Work instructions
Please copy each line of the data that includes the string "Using".

──────────────────────────────

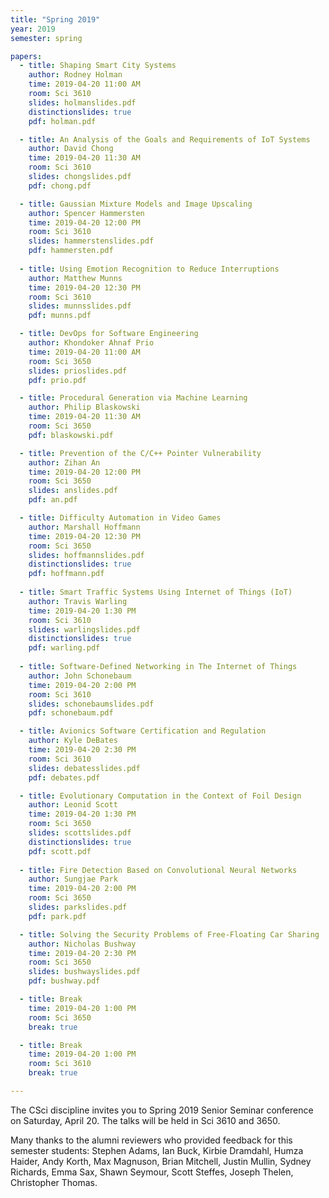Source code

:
 ```yaml
---
title: "Spring 2019"
year: 2019
semester: spring

papers:
  - title: Shaping Smart City Systems
    author: Rodney Holman
    time: 2019-04-20 11:00 AM
    room: Sci 3610
    slides: holmanslides.pdf
    distinctionslides: true
    pdf: holman.pdf

  - title: An Analysis of the Goals and Requirements of IoT Systems
    author: David Chong
    time: 2019-04-20 11:30 AM
    room: Sci 3610
    slides: chongslides.pdf
    pdf: chong.pdf

  - title: Gaussian Mixture Models and Image Upscaling
    author: Spencer Hammersten
    time: 2019-04-20 12:00 PM
    room: Sci 3610
    slides: hammerstenslides.pdf
    pdf: hammersten.pdf
    
  - title: Using Emotion Recognition to Reduce Interruptions
    author: Matthew Munns
    time: 2019-04-20 12:30 PM
    room: Sci 3610
    slides: munnsslides.pdf
    pdf: munns.pdf

  - title: DevOps for Software Engineering
    author: Khondoker Ahnaf Prio
    time: 2019-04-20 11:00 AM
    room: Sci 3650
    slides: prioslides.pdf
    pdf: prio.pdf

  - title: Procedural Generation via Machine Learning
    author: Philip Blaskowski
    time: 2019-04-20 11:30 AM
    room: Sci 3650
    pdf: blaskowski.pdf

  - title: Prevention of the C/C++ Pointer Vulnerability
    author: Zihan An
    time: 2019-04-20 12:00 PM
    room: Sci 3650
    slides: anslides.pdf
    pdf: an.pdf

  - title: Difficulty Automation in Video Games
    author: Marshall Hoffmann
    time: 2019-04-20 12:30 PM
    room: Sci 3650
    slides: hoffmannslides.pdf
    distinctionslides: true
    pdf: hoffmann.pdf
    
  - title: Smart Traffic Systems Using Internet of Things (IoT)
    author: Travis Warling
    time: 2019-04-20 1:30 PM
    room: Sci 3610
    slides: warlingslides.pdf
    distinctionslides: true
    pdf: warling.pdf
    
  - title: Software-Defined Networking in The Internet of Things
    author: John Schonebaum
    time: 2019-04-20 2:00 PM
    room: Sci 3610
    slides: schonebaumslides.pdf
    pdf: schonebaum.pdf

  - title: Avionics Software Certification and Regulation
    author: Kyle DeBates
    time: 2019-04-20 2:30 PM
    room: Sci 3610
    slides: debatesslides.pdf
    pdf: debates.pdf

  - title: Evolutionary Computation in the Context of Foil Design
    author: Leonid Scott
    time: 2019-04-20 1:30 PM
    room: Sci 3650
    slides: scottslides.pdf
    distinctionslides: true
    pdf: scott.pdf
    
  - title: Fire Detection Based on Convolutional Neural Networks
    author: Sungjae Park
    time: 2019-04-20 2:00 PM
    room: Sci 3650
    slides: parkslides.pdf
    pdf: park.pdf

  - title: Solving the Security Problems of Free-Floating Car Sharing
    author: Nicholas Bushway
    time: 2019-04-20 2:30 PM
    room: Sci 3650
    slides: bushwayslides.pdf
    pdf: bushway.pdf

  - title: Break
    time: 2019-04-20 1:00 PM
    room: Sci 3650
    break: true

  - title: Break
    time: 2019-04-20 1:00 PM
    room: Sci 3610
    break: true

---
```


The CSci discipline invites you to Spring 2019 Senior Seminar conference on
Saturday, April 20.
The talks will be held in Sci 3610 and 3650.

Many thanks to the alumni reviewers who provided feedback for this semester students: Stephen Adams, Ian Buck, Kirbie Dramdahl, Humza Haider, Andy Korth, Max Magnuson, Brian Mitchell, Justin Mullin, Sydney Richards, Emma Sax, Shawn Seymour, Scott Steffes, Joseph Thelen, Christopher Thomas.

──────────────────────────────

Your solution
  - title: Using Emotion Recognition to Reduce Interruptions
  - title: Smart Traffic Systems Using Internet of Things (IoT)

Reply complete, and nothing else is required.